A junior at Cal Poly Pomona, where she's a marketing major and captain of the equestrian team, Sarah learned about the Intercollegiate Equestrian World Finals from her Cal Poly coach, who had ridden in the event herself. Sarah was not daunted by the fact that half the Finals' score comes from dressage, which she'd never tried before. Long story short, she applied, crossed her fingers and said "yes" when a last minute opening arose to zip off to Norway with two U.S. team members from Wisconsin. Before leaving, she snuck in a few effective dressage lessons with eventing trainer Tamie Smith.

"Never in a million years did I think I could have gone from a broken back to representing the USA in less than two years," Sarah admits.
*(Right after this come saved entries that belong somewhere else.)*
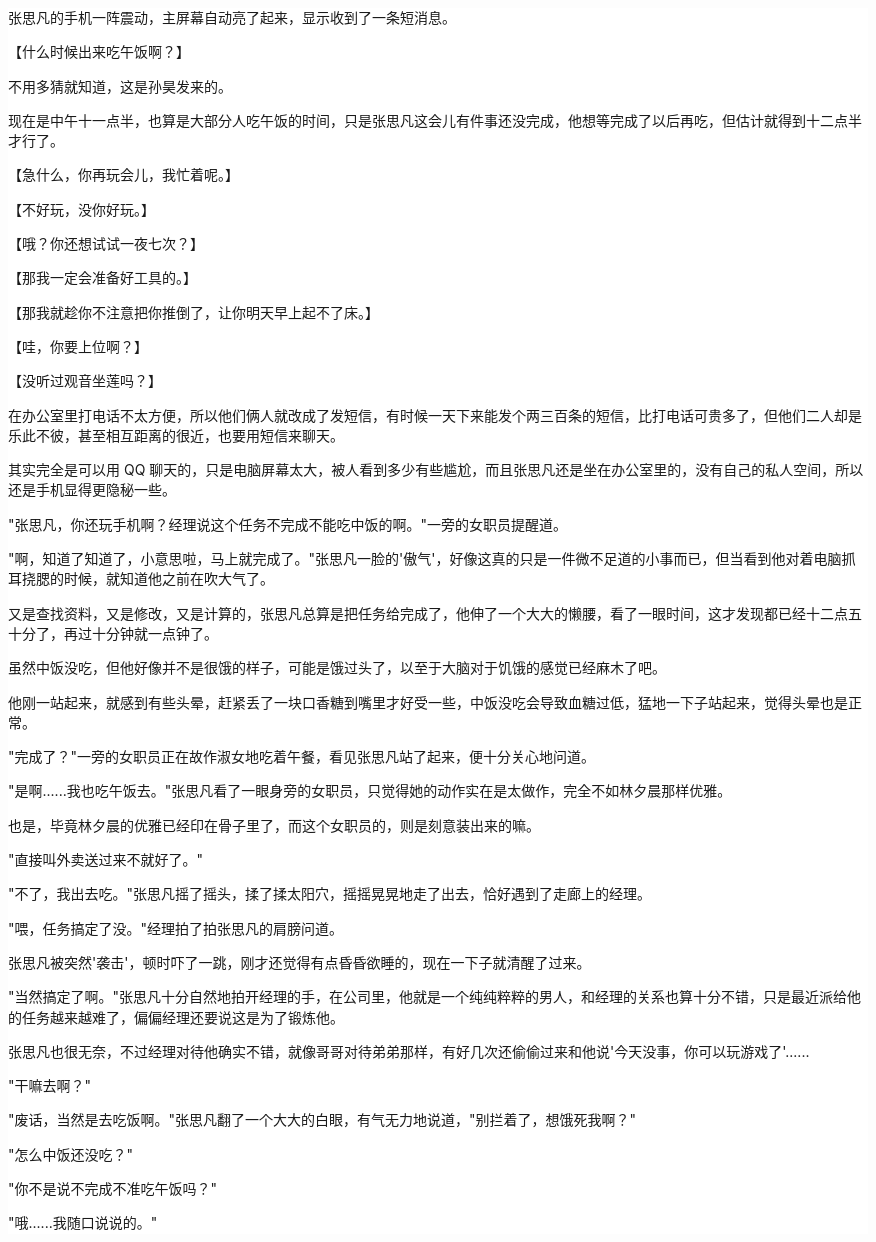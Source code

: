 <link rel="stylesheet" href="../../styles/text.css" />

张思凡的手机一阵震动，主屏幕自动亮了起来，显示收到了一条短消息。

【什么时候出来吃午饭啊？】

不用多猜就知道，这是孙昊发来的。

现在是中午十一点半，也算是大部分人吃午饭的时间，只是张思凡这会儿有件事还没完成，他想等完成了以后再吃，但估计就得到十二点半才行了。

【急什么，你再玩会儿，我忙着呢。】

【不好玩，没你好玩。】

【哦？你还想试试一夜七次？】

【那我一定会准备好工具的。】

【那我就趁你不注意把你推倒了，让你明天早上起不了床。】

【哇，你要上位啊？】

【没听过观音坐莲吗？】

在办公室里打电话不太方便，所以他们俩人就改成了发短信，有时候一天下来能发个两三百条的短信，比打电话可贵多了，但他们二人却是乐此不彼，甚至相互距离的很近，也要用短信来聊天。

其实完全是可以用 QQ 聊天的，只是电脑屏幕太大，被人看到多少有些尴尬，而且张思凡还是坐在办公室里的，没有自己的私人空间，所以还是手机显得更隐秘一些。

"张思凡，你还玩手机啊？经理说这个任务不完成不能吃中饭的啊。"一旁的女职员提醒道。

"啊，知道了知道了，小意思啦，马上就完成了。"张思凡一脸的'傲气'，好像这真的只是一件微不足道的小事而已，但当看到他对着电脑抓耳挠腮的时候，就知道他之前在吹大气了。

又是查找资料，又是修改，又是计算的，张思凡总算是把任务给完成了，他伸了一个大大的懒腰，看了一眼时间，这才发现都已经十二点五十分了，再过十分钟就一点钟了。

虽然中饭没吃，但他好像并不是很饿的样子，可能是饿过头了，以至于大脑对于饥饿的感觉已经麻木了吧。

他刚一站起来，就感到有些头晕，赶紧丢了一块口香糖到嘴里才好受一些，中饭没吃会导致血糖过低，猛地一下子站起来，觉得头晕也是正常。

"完成了？"一旁的女职员正在故作淑女地吃着午餐，看见张思凡站了起来，便十分关心地问道。

"是啊......我也吃午饭去。"张思凡看了一眼身旁的女职员，只觉得她的动作实在是太做作，完全不如林夕晨那样优雅。

也是，毕竟林夕晨的优雅已经印在骨子里了，而这个女职员的，则是刻意装出来的嘛。

"直接叫外卖送过来不就好了。"

"不了，我出去吃。"张思凡摇了摇头，揉了揉太阳穴，摇摇晃晃地走了出去，恰好遇到了走廊上的经理。

"喂，任务搞定了没。"经理拍了拍张思凡的肩膀问道。

张思凡被突然'袭击'，顿时吓了一跳，刚才还觉得有点昏昏欲睡的，现在一下子就清醒了过来。

"当然搞定了啊。"张思凡十分自然地拍开经理的手，在公司里，他就是一个纯纯粹粹的男人，和经理的关系也算十分不错，只是最近派给他的任务越来越难了，偏偏经理还要说这是为了锻炼他。

张思凡也很无奈，不过经理对待他确实不错，就像哥哥对待弟弟那样，有好几次还偷偷过来和他说'今天没事，你可以玩游戏了'......

"干嘛去啊？"

"废话，当然是去吃饭啊。"张思凡翻了一个大大的白眼，有气无力地说道，"别拦着了，想饿死我啊？"

"怎么中饭还没吃？"

"你不是说不完成不准吃午饭吗？"

"哦......我随口说说的。"
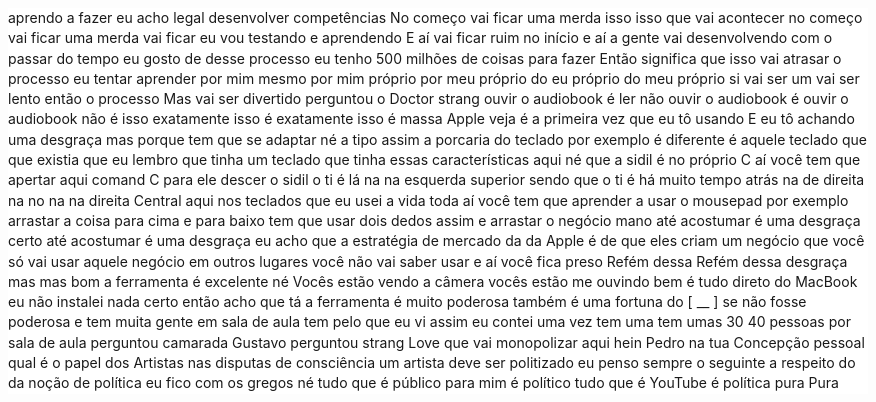 aprendo a fazer eu acho legal
desenvolver competências No começo vai
ficar uma merda isso isso que vai
acontecer no começo vai ficar uma merda
vai ficar eu vou testando e aprendendo E
aí vai ficar ruim no início e aí a gente
vai desenvolvendo com o passar do tempo
eu gosto de desse processo eu tenho 500
milhões de coisas para fazer Então
significa que isso vai atrasar o
processo eu tentar aprender por mim
mesmo por mim próprio por meu próprio do
eu próprio do meu próprio si vai ser um
vai ser lento então o processo Mas vai
ser divertido perguntou o Doctor strang
ouvir o audiobook é ler não ouvir o
audiobook é ouvir o audiobook não é isso
exatamente isso é exatamente isso é
massa Apple veja é a primeira vez que eu
tô usando E eu tô achando uma desgraça
mas porque tem que se adaptar né a tipo
assim a porcaria do teclado por exemplo
é diferente é aquele teclado que que
existia que eu lembro que tinha um
teclado que tinha essas características
aqui né que a sidil é no próprio C aí
você tem que apertar aqui comand C para
ele descer o sidil o ti é lá na na
esquerda superior sendo que o ti é há
muito tempo atrás na de direita na no na
na direita Central aqui nos teclados que
eu usei a vida toda aí você tem que
aprender a usar o mousepad por exemplo
arrastar a coisa para cima e para baixo
tem que usar dois dedos assim e arrastar
o negócio mano até acostumar é uma
desgraça certo até acostumar é uma
desgraça eu acho que a estratégia de
mercado da da Apple é de que eles criam
um negócio que você só vai usar aquele
negócio em outros lugares você não vai
saber usar e aí você fica preso Refém
dessa Refém dessa
desgraça mas mas bom a ferramenta é
excelente né Vocês estão vendo a câmera
vocês estão me ouvindo bem é tudo direto
do MacBook eu não instalei nada certo
então acho que tá a ferramenta é muito
poderosa também é uma fortuna do [ __ ]
se não fosse poderosa
e tem muita gente em sala de aula tem
pelo que eu vi assim eu contei uma vez
tem uma tem umas 30 40 pessoas por sala
de
aula perguntou camarada Gustavo
perguntou strang Love que vai
monopolizar aqui hein Pedro na tua
Concepção pessoal qual é o papel dos
Artistas nas disputas de consciência um
artista deve ser politizado eu penso
sempre o seguinte a respeito do da noção
de política eu fico com os gregos né
tudo que é público para mim é político
tudo que é YouTube é política pura Pura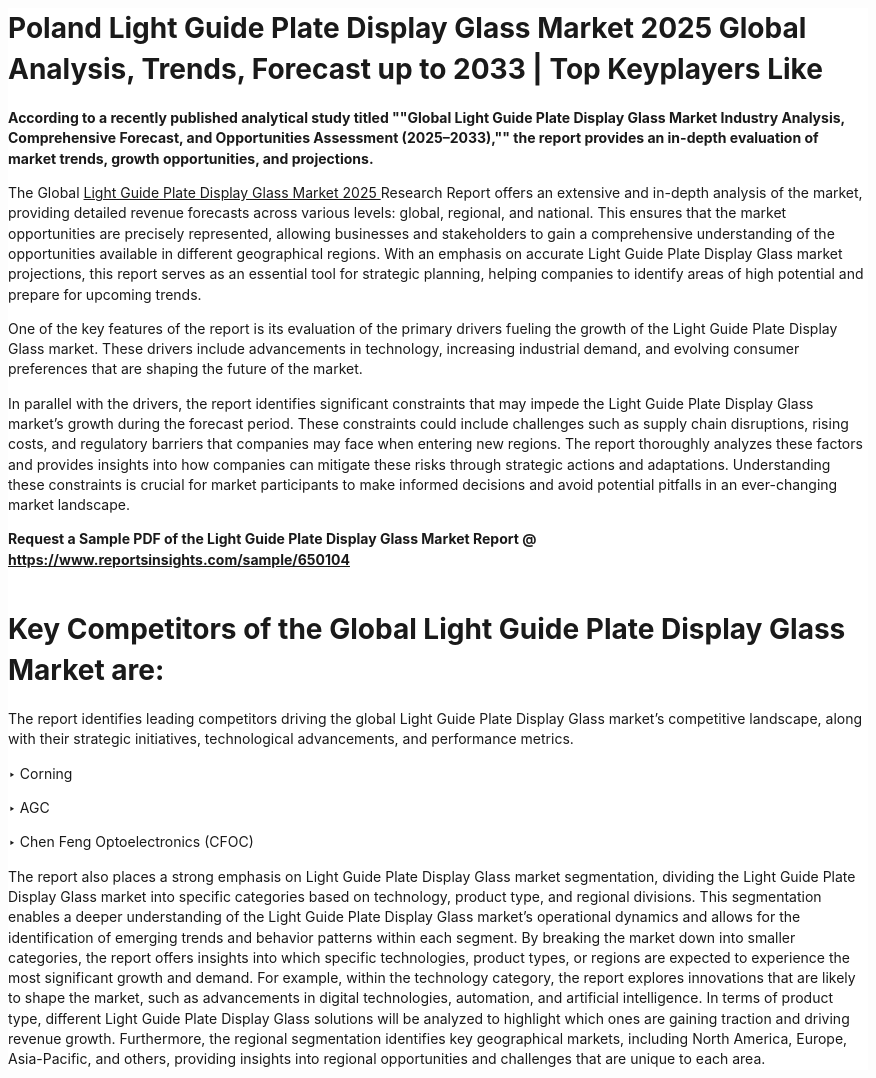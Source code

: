 # Poland Light Guide Plate Display Glass Market 2025 Global Analysis, Trends, Forecast up to 2033 | Top Keyplayers Like

<strong>According to a recently published analytical study titled ""Global Light Guide Plate Display Glass Market Industry Analysis, Comprehensive Forecast, and Opportunities Assessment (2025–2033),"" the report provides an in-depth evaluation of market trends, growth opportunities, and projections.</strong>

The Global <a href=https://www.reportsinsights.com/sample/650104>Light Guide Plate Display Glass Market 2025 </a> Research Report offers an extensive and in-depth analysis of the market, providing detailed revenue forecasts across various levels: global, regional, and national. This ensures that the market opportunities are precisely represented, allowing businesses and stakeholders to gain a comprehensive understanding of the opportunities available in different geographical regions. With an emphasis on accurate Light Guide Plate Display Glass market projections, this report serves as an essential tool for strategic planning, helping companies to identify areas of high potential and prepare for upcoming trends.

One of the key features of the report is its evaluation of the primary drivers fueling the growth of the Light Guide Plate Display Glass market. These drivers include advancements in technology, increasing industrial demand, and evolving consumer preferences that are shaping the future of the market. 

In parallel with the drivers, the report identifies significant constraints that may impede the Light Guide Plate Display Glass market’s growth during the forecast period. These constraints could include challenges such as supply chain disruptions, rising costs, and regulatory barriers that companies may face when entering new regions. The report thoroughly analyzes these factors and provides insights into how companies can mitigate these risks through strategic actions and adaptations. Understanding these constraints is crucial for market participants to make informed decisions and avoid potential pitfalls in an ever-changing market landscape.

<strong>Request a Sample PDF of the Light Guide Plate Display Glass Market Report </strong><strong>@<a href=https://www.reportsinsights.com/sample/650104> https://www.reportsinsights.com/sample/650104</a></strong></font>

# <strong>Key Competitors of the Global Light Guide Plate Display Glass Market are:</strong>

The report identifies leading competitors driving the global Light Guide Plate Display Glass market’s competitive landscape, along with their strategic initiatives, technological advancements, and performance metrics.

‣ Corning

‣ AGC

‣ Chen Feng Optoelectronics (CFOC)

The report also places a strong emphasis on Light Guide Plate Display Glass market segmentation, dividing the Light Guide Plate Display Glass market into specific categories based on technology, product type, and regional divisions. This segmentation enables a deeper understanding of the Light Guide Plate Display Glass market’s operational dynamics and allows for the identification of emerging trends and behavior patterns within each segment. By breaking the market down into smaller categories, the report offers insights into which specific technologies, product types, or regions are expected to experience the most significant growth and demand. For example, within the technology category, the report explores innovations that are likely to shape the market, such as advancements in digital technologies, automation, and artificial intelligence. In terms of product type, different Light Guide Plate Display Glass solutions will be analyzed to highlight which ones are gaining traction and driving revenue growth. Furthermore, the regional segmentation identifies key geographical markets, including North America, Europe, Asia-Pacific, and others, providing insights into regional opportunities and challenges that are unique to each area.
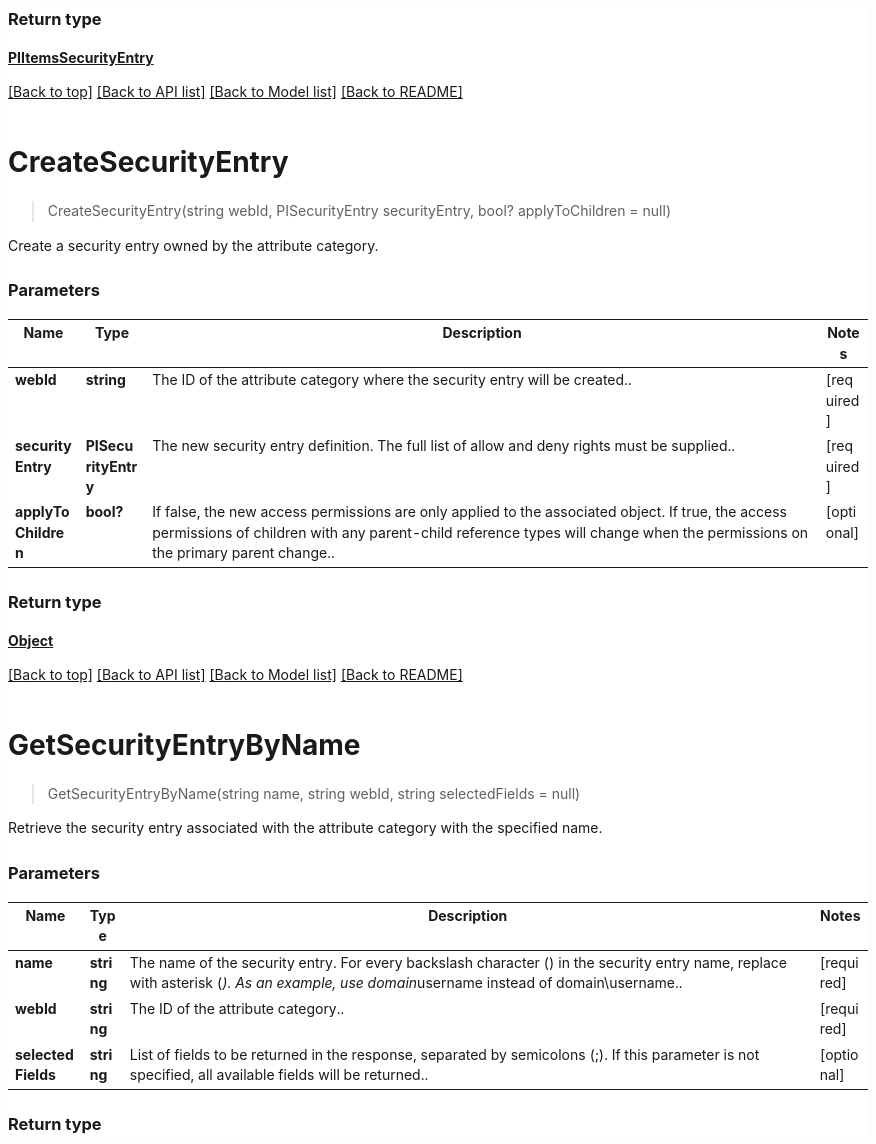
### Return type

[**PIItemsSecurityEntry**](../Model/PIItemsSecurityEntry.md)

[[Back to top]](#) [[Back to API list]](../../README.md#documentation-for-api-endpoints) [[Back to Model list]](../../README.md#documentation-for-models) [[Back to README]](../../README.md)

# **CreateSecurityEntry**
> CreateSecurityEntry(string webId, PISecurityEntry securityEntry, bool? applyToChildren = null)

Create a security entry owned by the attribute category.

### Parameters

Name | Type | Description | Notes
------------- | ------------- | ------------- | -------------
 **webId** | **string**| The ID of the attribute category where the security entry will be created.. | [required]
 **securityEntry** | **PISecurityEntry**| The new security entry definition. The full list of allow and deny rights must be supplied.. | [required]
 **applyToChildren** | **bool?**| If false, the new access permissions are only applied to the associated object. If true, the access permissions of children with any parent-child reference types will change when the permissions on the primary parent change.. | [optional]


### Return type

[**Object**](../Model/Object.md)

[[Back to top]](#) [[Back to API list]](../../README.md#documentation-for-api-endpoints) [[Back to Model list]](../../README.md#documentation-for-models) [[Back to README]](../../README.md)

# **GetSecurityEntryByName**
> GetSecurityEntryByName(string name, string webId, string selectedFields = null)

Retrieve the security entry associated with the attribute category with the specified name.

### Parameters

Name | Type | Description | Notes
------------- | ------------- | ------------- | -------------
 **name** | **string**| The name of the security entry. For every backslash character (\) in the security entry name, replace with asterisk (*). As an example, use domain*username instead of domain\username.. | [required]
 **webId** | **string**| The ID of the attribute category.. | [required]
 **selectedFields** | **string**| List of fields to be returned in the response, separated by semicolons (;). If this parameter is not specified, all available fields will be returned.. | [optional]


### Return type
The team wound up seventh overall and the experience broadened Sarah's perspective. "They have a lot of balls!" she says of the European competition. "Even those with more dressage background, you put them on a 1.4M horse and they go and do it. When I came home, I realized how we take so much time to learn about style and perfection. I envy how they'll just get on a not-so-nice horse and get it done."

Sarah also had some exposure to European riding as a working student for international rider Gaby Salick in Los Angeles. Grooming for a show jumping rider in Europe is a possible next stepping stone for Sarah, who embraces a "whatever it takes" attitude toward reaching her next goal.

She's been encouraged to receive compliments about recent show rounds from people who have no idea of her physical and mental challenges. One of them came from German star Marcus Beerbaum, via Gaby Salick. It was a reference to Sarah's good hands while riding, which is kind of funny considering that Hope recalls Sarah had "the worst hands I've ever seen" when she arrived at Camino Real Farm as a teenager.

Injury or no, that's a lot of progress to make as a rider. And it's the kind of progress that gives substance to equestrian dreams that Sarah knows "may seem far fetched and clichéd." Thanks to a great support team and her own boundless determination, Sarah is going for it and she seems to be at her best when the odds are longest.